Defined as the science of humanity, Anthropology is a blend of Humanities, Natural Biology and Social Sciences. The subject became popular in the years of colonisation when people attempted to study and understand the difference between the western-European and African cultures. The field is traditionally divided into four sub-categories: Cultural Anthropology, Archaeology, Linguistic Anthropology and Biological Anthropology.
Today there are a wide range of courses, some covering all the above branches, and some focusing on specialised areas of Anthropology. Whether you’re looking to do a short course, a degree or further postgraduate studies, all courses aim to give students an insight into a cross-section of different cultures, past and present.
Are you passionate about different cultures? Do different people and their customs fascinate you? If so, then studying an Anthropology course may be right for you!
Not only is a passion for the subject matter essential when studying this discipline, but it is also vital that students are highly organised, self-motivated and hard working. Although the core teaching for this particular programme will take place in lectures, it is important for students seeking a high grade to conduct their own critical study in their spare time, particularly for written assessments.
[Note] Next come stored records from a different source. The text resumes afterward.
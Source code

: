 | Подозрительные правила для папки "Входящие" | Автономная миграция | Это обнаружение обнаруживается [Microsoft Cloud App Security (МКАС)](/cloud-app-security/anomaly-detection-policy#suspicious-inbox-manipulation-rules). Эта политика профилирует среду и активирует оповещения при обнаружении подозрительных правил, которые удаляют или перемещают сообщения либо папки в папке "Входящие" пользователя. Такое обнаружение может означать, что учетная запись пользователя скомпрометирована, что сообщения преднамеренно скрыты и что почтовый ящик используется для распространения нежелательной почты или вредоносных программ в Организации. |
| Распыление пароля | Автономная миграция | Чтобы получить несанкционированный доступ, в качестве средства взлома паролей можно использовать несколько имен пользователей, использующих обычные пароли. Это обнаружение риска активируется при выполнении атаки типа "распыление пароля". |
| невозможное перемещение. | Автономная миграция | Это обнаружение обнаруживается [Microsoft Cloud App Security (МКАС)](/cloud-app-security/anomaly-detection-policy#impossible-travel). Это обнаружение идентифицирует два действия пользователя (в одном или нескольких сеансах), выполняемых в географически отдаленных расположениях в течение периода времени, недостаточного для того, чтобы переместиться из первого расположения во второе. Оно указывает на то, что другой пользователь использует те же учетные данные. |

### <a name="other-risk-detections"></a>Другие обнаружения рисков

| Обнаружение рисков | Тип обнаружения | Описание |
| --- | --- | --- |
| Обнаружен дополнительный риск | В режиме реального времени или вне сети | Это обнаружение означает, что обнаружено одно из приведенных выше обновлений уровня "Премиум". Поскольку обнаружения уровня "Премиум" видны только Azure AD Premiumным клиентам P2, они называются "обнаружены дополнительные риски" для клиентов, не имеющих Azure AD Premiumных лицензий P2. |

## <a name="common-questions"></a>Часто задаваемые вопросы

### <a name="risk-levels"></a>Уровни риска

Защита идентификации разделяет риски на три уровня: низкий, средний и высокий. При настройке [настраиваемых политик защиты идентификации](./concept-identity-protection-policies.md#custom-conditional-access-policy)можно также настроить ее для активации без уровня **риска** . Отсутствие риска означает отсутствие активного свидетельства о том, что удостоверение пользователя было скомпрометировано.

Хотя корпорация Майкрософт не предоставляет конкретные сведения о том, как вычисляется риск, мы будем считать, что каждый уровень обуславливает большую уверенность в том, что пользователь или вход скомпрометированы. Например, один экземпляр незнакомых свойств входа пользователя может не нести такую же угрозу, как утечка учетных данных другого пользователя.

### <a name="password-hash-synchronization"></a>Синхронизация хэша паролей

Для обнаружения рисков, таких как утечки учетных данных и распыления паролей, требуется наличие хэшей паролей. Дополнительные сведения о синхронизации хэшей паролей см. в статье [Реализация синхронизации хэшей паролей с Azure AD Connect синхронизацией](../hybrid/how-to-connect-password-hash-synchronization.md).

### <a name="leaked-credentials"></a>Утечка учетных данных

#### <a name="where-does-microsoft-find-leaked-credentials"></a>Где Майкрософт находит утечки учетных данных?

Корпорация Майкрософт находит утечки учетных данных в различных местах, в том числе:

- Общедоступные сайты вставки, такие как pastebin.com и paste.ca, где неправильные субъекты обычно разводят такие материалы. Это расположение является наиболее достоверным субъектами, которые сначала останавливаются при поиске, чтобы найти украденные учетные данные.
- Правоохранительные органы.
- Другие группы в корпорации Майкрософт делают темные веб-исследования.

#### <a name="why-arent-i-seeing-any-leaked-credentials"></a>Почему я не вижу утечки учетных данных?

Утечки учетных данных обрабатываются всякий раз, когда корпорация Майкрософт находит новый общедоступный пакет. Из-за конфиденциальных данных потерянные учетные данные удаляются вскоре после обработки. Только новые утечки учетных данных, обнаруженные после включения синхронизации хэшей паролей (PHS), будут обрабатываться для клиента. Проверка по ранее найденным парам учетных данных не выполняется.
There are many careers available to those with Anthropology qualifications, and while some graduates do opt for further study, many are employed by public and not-for-profit sectors, ranging from the civil service to working in museums.
Those with specific specialised Anthropology knowledge will be able to find work within local government sectors such as housing and social care, as well as employment within non-governmental organisations such as The Red Cross and Oxfam.
As part of the Anthropology degree programme, students will learn about a wide range of cultures and attitudes. As such, Anthropology graduates have a number of skills that are highly sought after by potential employers, including a significant understanding of people. Roles in advertising, sales and marketing are popular for those with good degrees, a strong work ethic and some previous experience.
For those with particularly strong qualifications, there is always the option to continue studying in order to become a qualified university lecturer, or to find work as a tutor. With an average yearly salary of £18,125 in the UK, Anthropology has the potential to be an underappreciated and advantageous qualification that can be applied to a number of career sectors.
The study of Anthropology essentially tackles what it is to be human; examining cultural points of reference and social belief structures, as well as economic customs. It combines academic disciplines such as sociology and philosophy with more science-based content, and as such it can be an incredibly varied and diverse course.
The majority of programmes will have a minimum entry requirement, though this will very much depend upon your level of learning and where you choose to study. Most undergraduate courses require students to have a minimum of 3 A-levels (or equivalent) and many postgraduate courses expect applicants to have a strong degree classification in a related subject.
Given the diverse range of topics studied on an Anthropology course, there will numerous ways in which a student’s progress is monitored. For the most part, the course will be assessed through written examination alongside submitted essays and reports; on some occasions, students will be expected to partake in a more practical means of assessment.
For those who do not speak English as a native language, it will also be compulsory to sit an IELTS test and score a minimum of 6.0 in order to be accepted on to the course.
One of the most important things to consider when you’re looking for somewhere to study is the prestige of your potential academic establishment, alongside your own abilities. For those expecting to achieve top grades, it is important to look at universities that are likely to impress future employers and that will provide an in-depth teaching of the subject. Universities such as Oxford, Cambridge, The London School of Economics and St Andrews are some of the best UK universities for this particular course.
This will of course be reflected in the cost of the fees (as well as the cost of living), but don’t let this put you off. If you’re struggling to secure funding, there are a number of scholarships and grants available.
It is also important when choosing your place of study that you opt for a location that will make you happy for the duration of your course – particularly as you’ll be away from home. Making the most out of your time as a student is important, especially when you consider how much your time studying will cost in fees. Are you socially extroverted, or would you prefer to study in a smaller, more intimate environment? Whatever the answer, you should consider this aspect of your personality before making a decision as to where to study.
Many establishments will cultivate relationships with local authorities which will not only provide students with employment opportunities after graduation, but will also allow them to gain hands-on work experience while still studying. When you are applying to an Anthropology course, you should consider broadly what you would like to do in the future. Will you be able to gain experience while studying? Does a university offer specialist modules relating to your specific interests? Will this contribute towards your final mark?